Return only these lines, exactly: the one containing "matrics, but a" and every line after it in the listing.

** Opening INPUT FOR THIS TASK block **

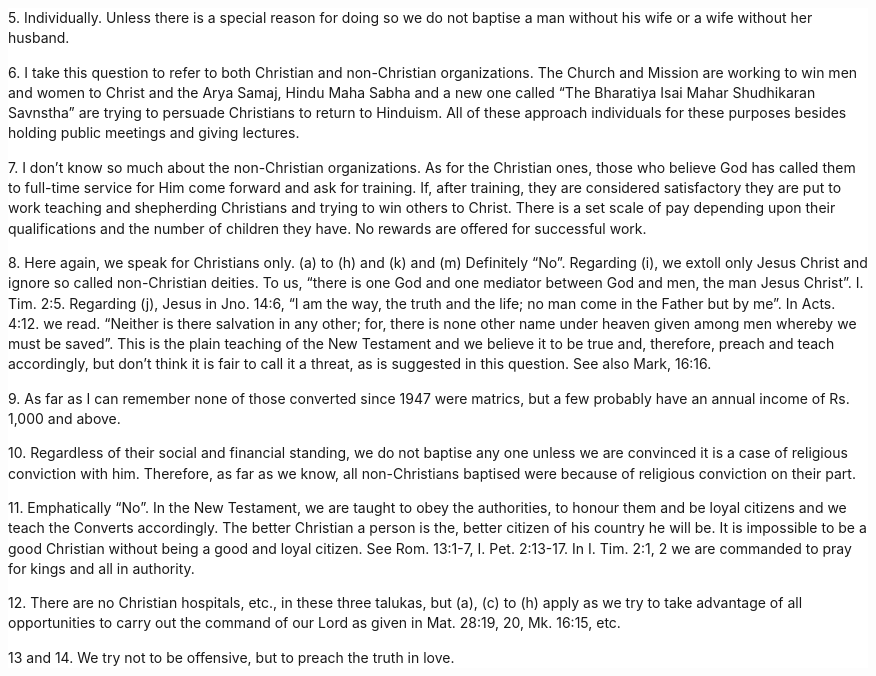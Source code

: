 5\. Individually.  Unless there is a special reason for doing so we do
not baptise a man without his wife or a wife without her husband.

6\. I take this question to refer to both Christian and non-Christian
organizations.  The Church and Mission are working to win men and women
to Christ and the Arya Samaj, Hindu Maha Sabha and a new one called “The
Bharatiya Isai Mahar Shudhikaran Savnstha” are trying to persuade
Christians to return to Hinduism.  All of these approach individuals for
these purposes besides holding public meetings and giving lectures.

7\. I don’t know so much about the non-Christian organizations.  As for
the Christian ones, those who believe God has called them to full-time
service for Him come forward and ask for training.  If, after training,
they are considered satisfactory they are put to work teaching and
shepherding Christians and trying to win others to Christ.  There is a
set scale of pay depending upon their qualifications and the number of
children they have.  No rewards are offered for successful work.

8\. Here again, we speak for Christians only. (a) to (h) and (k) and (m)
Definitely “No”. Regarding (i), we extoll only Jesus Christ and ignore
so called non-Christian deities. To us, “there is one God and one
mediator between God and men, the man Jesus Christ”.  I. Tim. 2:5.
Regarding (j), Jesus in Jno. 14:6, “I am the way, the truth and the
life; no man come in the Father but by me”.  In Acts. 4:12. we read. 
“Neither is there salvation in any other; for, there is none other name
under heaven given among men whereby we must be saved”.  This is the
plain teaching of the New Testament and we believe it to be true and,
therefore, preach and teach accordingly, but don’t think it is fair to
call it a threat, as is suggested in this question.  See also Mark,
16:16.

9\. As far as I can remember none of those converted since 1947 were
matrics, but a few probably have an annual income of Rs. 1,000 and
above.

10\. Regardless of their social and financial standing, we do not
baptise any one unless we are convinced it is a case of religious
conviction with him. Therefore, as far as we know, all non-Christians
baptised were because of religious conviction on their part.

11\. Emphatically “No”.  In the New Testament, we are taught to obey the
authorities, to honour them and be loyal citizens and we teach the
Converts accordingly.  The better Christian a person is the, better
citizen of his country he will be.  It is impossible to be a good
Christian without being a good and loyal citizen.  See Rom. 13:1-7, I.
Pet. 2:13-17.  In I. Tim. 2:1, 2 we are commanded to pray for kings and
all in authority.

12\. There are no Christian hospitals, etc., in these three talukas, but
(a), (c) to (h) apply as we try to take advantage of all opportunities
to carry out the command of our Lord as given in Mat. 28:19, 20, Mk.
16:15, etc.

13 and 14. We try not to be offensive, but to preach the truth in love.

** Closing INPUT FOR THIS TASK block **

▶ [ANSWER TO THIS EXERCISE]:
matrics, but a few probably have an annual income of Rs. 1,000 and
above.

10\. Regardless of their social and financial standing, we do not
baptise any one unless we are convinced it is a case of religious
conviction with him. Therefore, as far as we know, all non-Christians
baptised were because of religious conviction on their part.

11\. Emphatically “No”.  In the New Testament, we are taught to obey the
authorities, to honour them and be loyal citizens and we teach the
Converts accordingly.  The better Christian a person is the, better
citizen of his country he will be.  It is impossible to be a good
Christian without being a good and loyal citizen.  See Rom. 13:1-7, I.
Pet. 2:13-17.  In I. Tim. 2:1, 2 we are commanded to pray for kings and
all in authority.

12\. There are no Christian hospitals, etc., in these three talukas, but
(a), (c) to (h) apply as we try to take advantage of all opportunities
to carry out the command of our Lord as given in Mat. 28:19, 20, Mk.
16:15, etc.

13 and 14. We try not to be offensive, but to preach the truth in love.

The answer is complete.